I couldn't agree more :)

Thank goodness for Black Locust!

Did you ever end up purchasing Locust plants from that supplier in Indiana?

Hope all is well
 
I like the ash pan a lot, but not the plug. If I even shovel too many ashes out and disturb the plug, I have a bit of an air leak for a while. Otherwise, it is fine. I like the hinged cover.

I have removed the plug and used the ash pan once. It holds a lot more than it looks like it can.

Awesome pics, thanks!

Does the pan just fit in loosely into the pedestal or is it on some type of sliders?
 
I'd like to get some input from you guys.

My Ashford goes from dark to flames at about 1.9. At what setting does yours do that?


Also, when I have flames, I get smoke out the chimney. Low setting no smoke. And yes, cat is engaged and in active zone. Does it with cord wood or wood bricks, so it's not a moisture issue.
 
I'd like to get some input from you guys.

My Ashford goes from dark to flames at about 1.9. At what setting does yours do that?


Also, when I have flames, I get smoke out the chimney. Low setting no smoke. And yes, cat is engaged and in active zone. Does it with cord wood or wood bricks, so it's not a moisture issue.

Over the cords that I've pushed through the BK, I've found the flame point to vary depending on temperature (stove and ambient) as well as wood species. The maple I'm now burning seems happy to provide flames at 1.75 where the doug fir would not.
 
Howdy!

I couldn't agree more :)

Thank goodness for Black Locust!

Did you ever end up purchasing Locust plants from that supplier in Indiana?

Hope all is well

All is good, happy that we're just about finished with this current cold snap.

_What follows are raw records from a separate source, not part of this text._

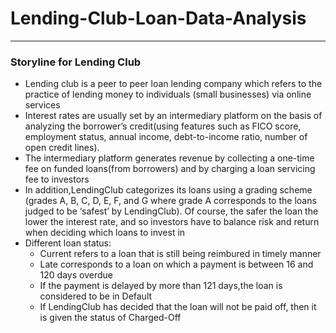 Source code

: # Lending-Club-Loan-Data-Analysis
------------------------------------------------------
### Storyline for Lending Club

<ul>
  <li> Lending club is a peer to peer loan lending company which refers to the practice of lending money to individuals (small businesses) via online services </li>
  <li> Interest rates are usually set by an intermediary platform on the basis of analyzing the borrower’s credit(using features such as FICO score, employment status,
    annual income, debt-to-income ratio, number of open credit lines).</li>
  <li> The intermediary platform generates revenue by collecting a one-time fee on funded loans(from borrowers) and by charging a loan servicing fee to investors</li>
  <li> In addition,LendingClub categorizes its loans using a grading scheme (grades A, B, C, D, E, F, and G where grade A corresponds to the loans judged to be ‘safest’ by LendingClub). Of course, the safer the loan the lower the interest rate, and so investors have to balance risk and return when deciding which loans to invest in</li>
 <li> Different loan status:
   <ul>
    <li>Current refers to a loan that is still being reimbured in timely manner </li>
     <li>Late corresponds to a loan on which a payment is between 16 and 120 days overdue </li>
     <li>If the payment is delayed by more than 121 days,the loan is considered to be in Default</li>
     <li>If LendingClub has decided that the loan will not be paid off, then it is given the status of Charged-Off</li>
   </ul>
 </li>
</ul>

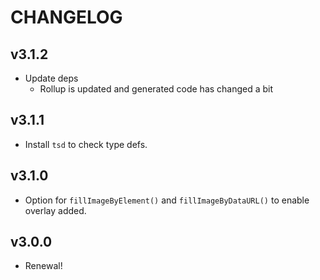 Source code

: # CHANGELOG

## v3.1.2

- Update deps
  - Rollup is updated and generated code has changed a bit

## v3.1.1

- Install `tsd` to check type defs.

## v3.1.0

- Option for `fillImageByElement()` and `fillImageByDataURL()` to enable overlay added.

## v3.0.0

- Renewal!
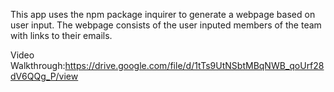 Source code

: This app uses the npm package inquirer to generate a webpage based on user input. The webpage consists of the user inputed members of the team with links to their emails.

Video Walkthrough:https://drive.google.com/file/d/1tTs9UtNSbtMBqNWB_qoUrf28dV6QQg_P/view

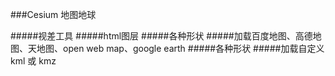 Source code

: ###Cesium 地图地球

#####视差工具
#####html图层
#####各种形状
#####加载百度地图、高德地图、天地图、open web map、google earth
#####各种形状
#####加载自定义 kml 或 kmz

I did purchase some Honey Locust seedlings a while back. Out of the bunch one made it, it's amazing how quickly it's growing. I've gathered Black Locust seeds on occasion and scattered them around the back, my wife won't let me plant any Black Locust in the yard due to their thorns. <>
 
Looking for any tips on changing the door gasket on my Princess. I've heard and noticed that the door tends to not seal as good around handle area. Do you try to make that area fluffier and the hinge area more compressed? any other tips would be great.

The only suggestions I can make that I know makes a difference is to stick with the BK specific gasket and use HT silicon(recommended by BK) instead of gasket cement.(suggested by stove shop) I had to do mine twice due to being sold the wrong gasket the first time. I didn't do anything special laying the new gasket it place, I didn't try stretch it out or fluff it up in one place more than another.